Update on the NRA Update: A liberal, anti-NRA group had spotlighted the supposedly anti-minority quote picked up last Friday by CBS News. On the June 5 CBS Evening News reporter Jim Stewart highlighted how Charlton Heston's NRA ascendency "comes at a time when the actor's own politics is under fire. Last December Heston stunned some of his old friends with a speech filled with bitterness for some minorities." See the June 9 CyberAlert for the full quote. Carl Geib of Plano, Texas alerted me where to find the entire Heston speech. Now, thanks to Dave Kopp (www.van-kopp.com) we know how Stewart most likely found the Heston quote: It's featured on a special anti-Heston Web page set up by the Violence Policy Center. The site (http://www.vpc.org/nrainfo/index.html) features video and audio clips as well as text of the portions of the speech VPC found incriminating. "Stunned some of his old friends," claimed Stewart. More like pleased some of his enemies.

cyberno1.gif (1096 bytes) All the networks Tuesday night pointed out how the photos of Monica Lewinsky in Vanity Fair had upset her new lawyers and hurt her image as a victim. CBS, FNC and NBC added an exclusive angle to the Lewinsky story: CBS that Secret Service officers have been sitting for depositions with Starr's office, FNC that Starr's office has given Lewinsky's new lawyers a time limit to make a deal, and NBC that two courts have secretly ruled that Lewinsky most likely lied in her affidavit in which she denied sex with Clinton.
      ABC led with Lewinsky and dedicated it's "A Closer Look" to China's forced abortions, a policy Peter Jennings tried to rationalize. (See item #2). CBS and NBC began with Clinton's signing of the big highway bill. The new Children's Scholarship Fund topped CNN and was featured on NBC. The brutal murder in Texas of a black man dragged behind a pick up by two white men led FNC and generated full stories on the other networks.

      Some highlights from the Tuesday, June 9 evening shows:

      -- Jackie Judd started the show by explaining how Lewinsky lawyers Plato Cacheris and Jacob Stein spent several hours at Starr's office: "On the table: discussions about full immunity for Monica Lewinsky if she will testify in detail to what Starr believes is the truth about her relationship with President Clinton."
      On the impact of the photos, Judd found: "The notion that Lewinsky is a victim in this scandal may have been undercut a little bit today by these provocative pictures published by Vanity Fair magazine...Lewinsky's ex-lawyer, William Ginsburg, approved the photo shoot and it was one reason for his removal from the case."
      Judd then noted the fifth appearance before the grand jury by Vernon Jordan.

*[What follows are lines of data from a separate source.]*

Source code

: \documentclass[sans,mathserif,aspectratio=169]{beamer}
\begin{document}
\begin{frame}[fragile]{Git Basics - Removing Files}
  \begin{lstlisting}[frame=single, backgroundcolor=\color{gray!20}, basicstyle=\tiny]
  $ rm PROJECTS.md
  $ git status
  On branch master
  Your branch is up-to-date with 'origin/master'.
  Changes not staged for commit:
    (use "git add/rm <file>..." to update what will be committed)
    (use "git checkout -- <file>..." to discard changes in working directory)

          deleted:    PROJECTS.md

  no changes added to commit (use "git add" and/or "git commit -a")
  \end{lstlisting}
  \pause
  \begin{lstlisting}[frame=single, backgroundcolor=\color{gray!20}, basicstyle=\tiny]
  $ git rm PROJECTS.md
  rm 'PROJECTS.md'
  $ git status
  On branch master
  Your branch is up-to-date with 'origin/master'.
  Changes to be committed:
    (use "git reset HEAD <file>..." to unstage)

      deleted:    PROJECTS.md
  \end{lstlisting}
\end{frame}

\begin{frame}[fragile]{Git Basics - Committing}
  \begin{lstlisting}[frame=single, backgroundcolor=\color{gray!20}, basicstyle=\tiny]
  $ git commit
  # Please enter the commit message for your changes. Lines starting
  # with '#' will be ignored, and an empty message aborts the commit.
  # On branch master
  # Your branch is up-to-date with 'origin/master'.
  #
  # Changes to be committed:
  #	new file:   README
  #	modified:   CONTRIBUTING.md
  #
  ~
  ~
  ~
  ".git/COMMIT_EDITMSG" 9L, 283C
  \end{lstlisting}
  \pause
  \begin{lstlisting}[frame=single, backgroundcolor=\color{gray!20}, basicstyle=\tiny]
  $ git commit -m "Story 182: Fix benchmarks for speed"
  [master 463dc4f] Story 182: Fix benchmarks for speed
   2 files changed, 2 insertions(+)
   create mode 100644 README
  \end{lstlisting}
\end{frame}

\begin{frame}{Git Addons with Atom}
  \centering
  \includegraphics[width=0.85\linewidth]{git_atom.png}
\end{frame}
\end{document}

      -- CBS Evening News led with the highway bill signed by Clinton. "Bill Plante has more about how this election year plum filled with pork affects you," promised Dan Rather. Plante began: "They talk a lot in Washington about fiscal responsibility. But that didn't stop the President from signing the biggest public works bill in history -- $216 billion over six years..."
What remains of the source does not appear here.